=== Begin Enclosure ===
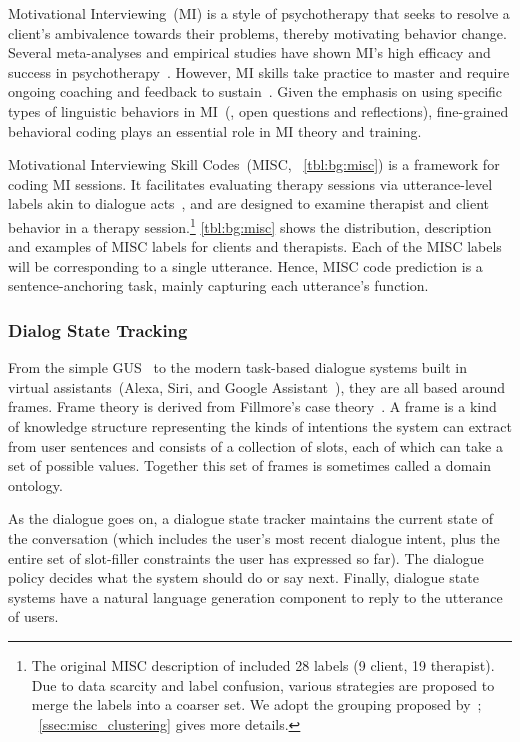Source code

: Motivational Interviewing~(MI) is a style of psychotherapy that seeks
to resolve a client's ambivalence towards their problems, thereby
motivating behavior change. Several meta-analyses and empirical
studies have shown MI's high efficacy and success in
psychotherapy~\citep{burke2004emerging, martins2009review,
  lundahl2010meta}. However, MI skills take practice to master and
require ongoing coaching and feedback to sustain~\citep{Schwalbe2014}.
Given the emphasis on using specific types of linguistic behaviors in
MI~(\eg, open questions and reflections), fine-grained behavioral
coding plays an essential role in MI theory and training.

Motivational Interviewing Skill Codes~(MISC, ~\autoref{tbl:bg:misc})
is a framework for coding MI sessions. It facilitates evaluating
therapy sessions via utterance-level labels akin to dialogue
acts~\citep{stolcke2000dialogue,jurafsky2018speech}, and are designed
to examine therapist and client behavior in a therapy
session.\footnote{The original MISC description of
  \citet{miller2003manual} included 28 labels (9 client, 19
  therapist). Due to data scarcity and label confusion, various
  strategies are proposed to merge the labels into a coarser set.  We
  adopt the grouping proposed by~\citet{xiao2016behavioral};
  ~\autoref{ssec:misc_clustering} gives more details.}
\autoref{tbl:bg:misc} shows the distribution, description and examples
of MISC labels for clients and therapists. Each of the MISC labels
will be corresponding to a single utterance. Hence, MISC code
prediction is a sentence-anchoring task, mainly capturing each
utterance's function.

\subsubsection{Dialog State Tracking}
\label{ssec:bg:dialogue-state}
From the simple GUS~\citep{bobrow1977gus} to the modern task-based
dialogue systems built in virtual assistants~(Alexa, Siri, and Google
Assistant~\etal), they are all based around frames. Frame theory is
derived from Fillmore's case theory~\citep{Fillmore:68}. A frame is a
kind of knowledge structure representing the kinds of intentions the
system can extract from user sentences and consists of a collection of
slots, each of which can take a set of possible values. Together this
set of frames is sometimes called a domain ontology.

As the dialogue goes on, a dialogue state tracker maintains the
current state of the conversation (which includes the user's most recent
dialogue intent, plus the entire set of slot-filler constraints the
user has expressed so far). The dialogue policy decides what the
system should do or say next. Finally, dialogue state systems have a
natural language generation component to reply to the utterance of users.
=== End Enclosure ===
=== Begin Enclosure ===
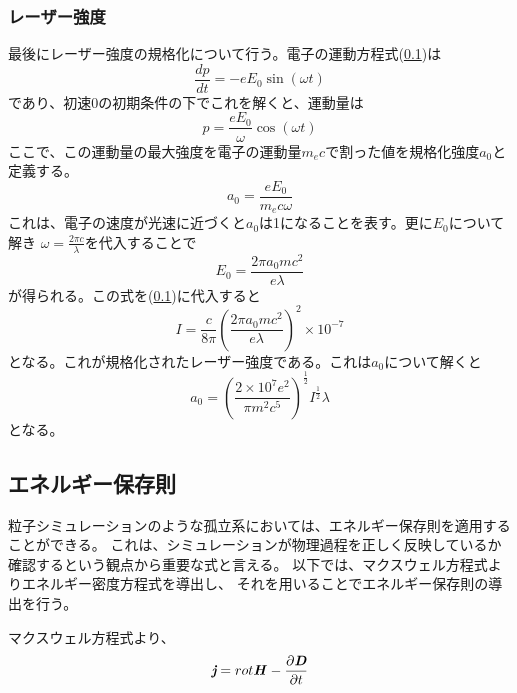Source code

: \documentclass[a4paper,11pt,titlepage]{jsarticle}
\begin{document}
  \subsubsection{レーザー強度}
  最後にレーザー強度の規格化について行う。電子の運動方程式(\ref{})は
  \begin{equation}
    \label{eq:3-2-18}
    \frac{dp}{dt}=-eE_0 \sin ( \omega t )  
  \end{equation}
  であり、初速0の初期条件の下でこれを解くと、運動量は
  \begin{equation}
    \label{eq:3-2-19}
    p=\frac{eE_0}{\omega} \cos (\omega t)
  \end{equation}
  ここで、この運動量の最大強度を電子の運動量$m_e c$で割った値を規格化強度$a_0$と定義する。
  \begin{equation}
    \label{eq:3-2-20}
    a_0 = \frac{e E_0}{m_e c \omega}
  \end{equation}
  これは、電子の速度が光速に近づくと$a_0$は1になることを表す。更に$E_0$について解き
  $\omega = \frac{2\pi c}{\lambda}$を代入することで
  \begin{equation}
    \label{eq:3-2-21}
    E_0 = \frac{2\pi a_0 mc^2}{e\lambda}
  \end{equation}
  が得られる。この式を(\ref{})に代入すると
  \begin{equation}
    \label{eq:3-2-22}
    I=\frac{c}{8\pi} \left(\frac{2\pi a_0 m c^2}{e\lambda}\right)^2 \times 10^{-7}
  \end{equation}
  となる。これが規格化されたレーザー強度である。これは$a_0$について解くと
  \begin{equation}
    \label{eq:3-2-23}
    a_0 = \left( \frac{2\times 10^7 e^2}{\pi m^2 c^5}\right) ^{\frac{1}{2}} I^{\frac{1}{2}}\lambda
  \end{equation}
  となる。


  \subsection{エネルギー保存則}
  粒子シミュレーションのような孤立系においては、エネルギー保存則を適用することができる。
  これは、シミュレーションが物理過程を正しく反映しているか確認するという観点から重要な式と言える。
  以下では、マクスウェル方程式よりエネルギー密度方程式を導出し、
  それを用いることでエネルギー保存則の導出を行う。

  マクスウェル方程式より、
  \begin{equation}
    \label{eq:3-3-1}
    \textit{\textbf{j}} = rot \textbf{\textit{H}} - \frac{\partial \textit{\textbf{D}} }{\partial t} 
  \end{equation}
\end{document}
=== End Enclosure ===
=== Begin Enclosure ===
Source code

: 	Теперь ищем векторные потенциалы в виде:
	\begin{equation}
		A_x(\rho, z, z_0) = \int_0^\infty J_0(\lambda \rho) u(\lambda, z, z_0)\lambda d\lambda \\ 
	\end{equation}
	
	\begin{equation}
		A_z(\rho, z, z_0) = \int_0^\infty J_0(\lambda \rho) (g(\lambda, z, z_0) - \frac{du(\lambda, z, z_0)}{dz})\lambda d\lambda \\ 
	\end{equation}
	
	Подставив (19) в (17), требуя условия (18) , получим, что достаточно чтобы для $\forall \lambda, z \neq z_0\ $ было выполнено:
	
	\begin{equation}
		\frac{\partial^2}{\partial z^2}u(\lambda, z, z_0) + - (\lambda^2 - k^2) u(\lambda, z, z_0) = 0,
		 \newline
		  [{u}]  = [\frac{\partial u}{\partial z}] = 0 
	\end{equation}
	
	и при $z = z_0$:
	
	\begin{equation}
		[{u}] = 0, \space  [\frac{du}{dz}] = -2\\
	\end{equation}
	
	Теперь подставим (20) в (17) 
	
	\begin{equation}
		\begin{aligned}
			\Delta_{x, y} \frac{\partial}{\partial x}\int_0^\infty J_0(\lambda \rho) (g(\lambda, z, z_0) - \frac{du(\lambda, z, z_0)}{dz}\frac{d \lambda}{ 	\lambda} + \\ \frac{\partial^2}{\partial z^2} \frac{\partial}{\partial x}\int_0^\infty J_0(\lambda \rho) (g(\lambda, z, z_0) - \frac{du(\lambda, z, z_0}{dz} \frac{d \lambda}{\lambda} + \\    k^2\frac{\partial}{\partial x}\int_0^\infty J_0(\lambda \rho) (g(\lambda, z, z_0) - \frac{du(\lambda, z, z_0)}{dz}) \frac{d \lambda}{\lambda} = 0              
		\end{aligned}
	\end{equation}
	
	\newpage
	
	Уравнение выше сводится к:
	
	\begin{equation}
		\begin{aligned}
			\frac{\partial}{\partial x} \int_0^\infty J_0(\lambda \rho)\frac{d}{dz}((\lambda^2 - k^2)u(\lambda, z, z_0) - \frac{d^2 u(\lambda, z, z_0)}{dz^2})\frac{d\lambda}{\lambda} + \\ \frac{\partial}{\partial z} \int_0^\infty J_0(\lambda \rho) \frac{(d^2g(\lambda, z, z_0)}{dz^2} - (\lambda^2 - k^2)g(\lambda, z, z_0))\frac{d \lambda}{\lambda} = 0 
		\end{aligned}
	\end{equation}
=== End Enclosure ===
#### [Required action]
Everything above from the line with "Assistant~\etal), they are" to the line with "natural language generation", both included, must be repeated exactly, and nothing outside that range.

#### [Task result]
Assistant~\etal), they are all based around frames. Frame theory is
derived from Fillmore's case theory~\citep{Fillmore:68}. A frame is a
kind of knowledge structure representing the kinds of intentions the
system can extract from user sentences and consists of a collection of
slots, each of which can take a set of possible values. Together this
set of frames is sometimes called a domain ontology.

As the dialogue goes on, a dialogue state tracker maintains the
current state of the conversation (which includes the user's most recent
dialogue intent, plus the entire set of slot-filler constraints the
user has expressed so far). The dialogue policy decides what the
system should do or say next. Finally, dialogue state systems have a
natural language generation component to reply to the utterance of users.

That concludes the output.